NEW YORK - Moscow is the world's most expensive city for the second year in a row, thanks to an appreciating ruble and rising housing costs, a new survey reports.
The cost of living for expatriates in the Russian capital is nearly 35 percent higher than in New York, which served as the base city for the survey released Monday.
London, estimated at 26 percent more expensive than New York, climbed three spots to second place on a strengthening British pound and steep rental prices. Seoul ranked third, followed closely by Tokyo at No. 4.
The survey by Mercer Human Resource Consulting ranked 143 cities around the world, measuring the comparative cost of more than 200 areas such as housing, transportation and food. The findings are designed to help multinational employers determine compensation for their expatriate workers.

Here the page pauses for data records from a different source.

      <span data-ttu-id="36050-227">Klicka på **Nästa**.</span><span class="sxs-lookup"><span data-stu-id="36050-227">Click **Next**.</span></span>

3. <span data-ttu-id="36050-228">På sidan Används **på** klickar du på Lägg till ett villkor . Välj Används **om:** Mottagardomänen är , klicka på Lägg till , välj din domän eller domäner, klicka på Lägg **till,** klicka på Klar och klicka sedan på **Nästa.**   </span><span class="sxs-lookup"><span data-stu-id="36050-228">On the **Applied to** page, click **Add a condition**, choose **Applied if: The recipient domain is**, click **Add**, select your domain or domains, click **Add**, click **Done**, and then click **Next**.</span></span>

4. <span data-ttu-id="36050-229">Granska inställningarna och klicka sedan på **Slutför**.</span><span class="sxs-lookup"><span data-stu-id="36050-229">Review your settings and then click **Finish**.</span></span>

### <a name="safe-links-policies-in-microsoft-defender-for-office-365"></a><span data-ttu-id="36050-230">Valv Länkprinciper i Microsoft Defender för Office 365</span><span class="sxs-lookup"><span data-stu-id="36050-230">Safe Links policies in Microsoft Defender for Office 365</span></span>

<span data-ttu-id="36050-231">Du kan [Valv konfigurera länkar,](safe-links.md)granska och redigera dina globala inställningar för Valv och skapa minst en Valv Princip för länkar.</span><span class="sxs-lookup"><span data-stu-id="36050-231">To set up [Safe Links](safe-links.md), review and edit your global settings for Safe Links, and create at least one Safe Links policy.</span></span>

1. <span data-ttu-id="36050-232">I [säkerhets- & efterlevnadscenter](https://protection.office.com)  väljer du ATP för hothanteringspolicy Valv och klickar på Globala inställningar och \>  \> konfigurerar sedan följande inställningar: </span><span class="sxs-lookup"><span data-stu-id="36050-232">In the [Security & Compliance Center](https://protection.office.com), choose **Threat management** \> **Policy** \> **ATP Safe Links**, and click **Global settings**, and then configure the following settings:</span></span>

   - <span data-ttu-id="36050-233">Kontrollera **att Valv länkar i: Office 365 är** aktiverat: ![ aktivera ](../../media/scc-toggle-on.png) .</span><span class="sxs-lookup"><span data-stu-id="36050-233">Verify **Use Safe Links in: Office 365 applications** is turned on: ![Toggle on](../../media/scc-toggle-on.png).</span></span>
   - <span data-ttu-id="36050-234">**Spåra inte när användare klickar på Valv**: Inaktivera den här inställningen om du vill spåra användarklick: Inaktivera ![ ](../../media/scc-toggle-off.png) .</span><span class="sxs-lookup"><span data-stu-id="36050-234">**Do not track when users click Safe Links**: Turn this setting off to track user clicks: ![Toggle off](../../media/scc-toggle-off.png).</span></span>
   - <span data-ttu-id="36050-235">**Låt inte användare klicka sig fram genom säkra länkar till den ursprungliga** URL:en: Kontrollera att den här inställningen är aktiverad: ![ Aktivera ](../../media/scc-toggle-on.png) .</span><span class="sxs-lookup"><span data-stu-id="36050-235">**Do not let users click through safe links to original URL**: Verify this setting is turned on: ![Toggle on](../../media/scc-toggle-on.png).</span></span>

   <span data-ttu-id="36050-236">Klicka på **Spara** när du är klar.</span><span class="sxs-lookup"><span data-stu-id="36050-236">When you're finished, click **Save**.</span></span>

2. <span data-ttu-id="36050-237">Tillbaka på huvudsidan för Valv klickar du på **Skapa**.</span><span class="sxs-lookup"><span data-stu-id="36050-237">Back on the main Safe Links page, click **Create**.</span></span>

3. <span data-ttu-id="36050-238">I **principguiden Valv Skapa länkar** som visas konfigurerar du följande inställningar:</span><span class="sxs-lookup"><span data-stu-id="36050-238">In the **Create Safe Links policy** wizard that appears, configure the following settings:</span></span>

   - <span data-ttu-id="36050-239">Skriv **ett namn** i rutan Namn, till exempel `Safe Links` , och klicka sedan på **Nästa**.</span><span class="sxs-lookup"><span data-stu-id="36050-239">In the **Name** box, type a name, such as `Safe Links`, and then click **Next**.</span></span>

In Moscow, a luxury two-bedroom apartment will cost an expat $4,000 a month; a CD rings up at $24.83; one copy of an international daily newspaper is $6.30; and a fast-food hamburger meal totals $4.80.
A strengthening euro boosted 30 European cities to top spots on the 2007 list — Copenhagen, Geneva, Zurich and Oslo, respectively, placed among the top 10.
Eight Asian cities made the top 50, though Taipei, Taiwan, plunged 20 places to No. 48.
New York and Los Angeles were the only two North American cities to rank among the highest 50, though both fell in the rankings due to a depreciating U.S. dollar, Mercer reported.
The Big Apple dropped five places to No. 15, while Los Angeles fell to No. 42 from No. 29 in 2006.
Ranking as the least expensive city for the fifth year in a row was Paraguay's capital of Asuncion, where the cost of living is half that of New York, Mercer estimated.